Cost of US military offensive against Houthis nears $1 billion with limited impact
CNN
The total cost of the US military’s operation against the Iran-backed Houthi militants in Yemen is nearing $1 billion in just over three weeks, even as the attacks have had limited impact on destroying the terror group’s capabilities, three people briefed on the campaign’s progress told CNN.
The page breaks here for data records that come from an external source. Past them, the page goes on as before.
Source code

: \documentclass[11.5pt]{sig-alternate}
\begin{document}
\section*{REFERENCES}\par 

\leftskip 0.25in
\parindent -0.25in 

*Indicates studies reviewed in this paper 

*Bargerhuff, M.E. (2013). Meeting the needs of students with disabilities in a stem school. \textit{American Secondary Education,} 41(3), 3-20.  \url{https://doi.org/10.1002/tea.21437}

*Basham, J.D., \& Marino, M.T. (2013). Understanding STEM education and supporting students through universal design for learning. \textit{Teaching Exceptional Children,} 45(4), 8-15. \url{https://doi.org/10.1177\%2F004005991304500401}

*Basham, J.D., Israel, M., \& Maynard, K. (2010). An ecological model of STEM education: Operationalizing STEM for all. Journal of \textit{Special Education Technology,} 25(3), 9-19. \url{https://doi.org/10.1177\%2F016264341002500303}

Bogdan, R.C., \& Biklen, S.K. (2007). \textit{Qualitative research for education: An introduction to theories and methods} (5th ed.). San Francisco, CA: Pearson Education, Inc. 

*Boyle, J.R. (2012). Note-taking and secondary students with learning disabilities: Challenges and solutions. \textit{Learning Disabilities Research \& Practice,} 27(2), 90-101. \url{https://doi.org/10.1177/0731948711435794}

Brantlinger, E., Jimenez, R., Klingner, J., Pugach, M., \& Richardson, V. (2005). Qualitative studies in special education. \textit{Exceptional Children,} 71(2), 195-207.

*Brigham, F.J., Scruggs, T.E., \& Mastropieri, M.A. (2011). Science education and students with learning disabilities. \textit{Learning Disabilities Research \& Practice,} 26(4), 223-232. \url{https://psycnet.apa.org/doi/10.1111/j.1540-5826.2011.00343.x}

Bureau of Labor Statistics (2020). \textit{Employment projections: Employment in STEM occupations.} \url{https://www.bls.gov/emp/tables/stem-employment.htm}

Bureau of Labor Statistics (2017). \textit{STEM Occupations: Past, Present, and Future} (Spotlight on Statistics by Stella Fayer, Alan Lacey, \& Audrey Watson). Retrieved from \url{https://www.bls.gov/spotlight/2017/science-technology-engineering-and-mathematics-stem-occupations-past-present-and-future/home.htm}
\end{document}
The total cost of the US military’s operation against the Iran-backed Houthi militants in Yemen is nearing $1 billion in just under three weeks, even as the attacks have had limited impact on destroying the terror group’s capabilities, three people briefed on the campaign’s progress told CNN. The military offensive, which was launched on March 15, has already used hundreds of millions of dollar’s worth of munitions for strikes against the group, including JASSM long-range cruise missiles, JSOWs, which are GPS-guided glide bombs, and Tomahawk missiles, the sources said. B-2 bombers out of Diego Garcia are also being used against the Houthis, and an additional aircraft carrier as well as several fighter squadrons and air defense systems will soon be moved into the Central Command region, defense officials said this week. One of the sources said the Pentagon will likely need to request supplemental funding from Congress to continue the operation, but may not receive it — the offensive has already been criticized on both sides of the aisle, and even Vice President JD Vance said he thought the operation was “a mistake” in a Signal chat published by The Atlantic last week. The Pentagon has not publicly disclosed what impact the daily US military strikes have actually had on the Houthis. Officials from the Pentagon’s Joint Staff, US Central Command, US Indo Pacific Command, Office of the Undersecretary of Defense for Policy, and the State Department told Congress in recent days that the strikes have eliminated several members of Houthi leadership and destroyed some Houthi military sites. But they acknowledged that the group has still been able to fortify their bunkers and maintain weapons stockpiles underground, much as they did during the strikes that the Biden administration carried out for over a year, the sources said. And it has been difficult to determine precisely how much the Houthis still have stockpiled, a defense official said.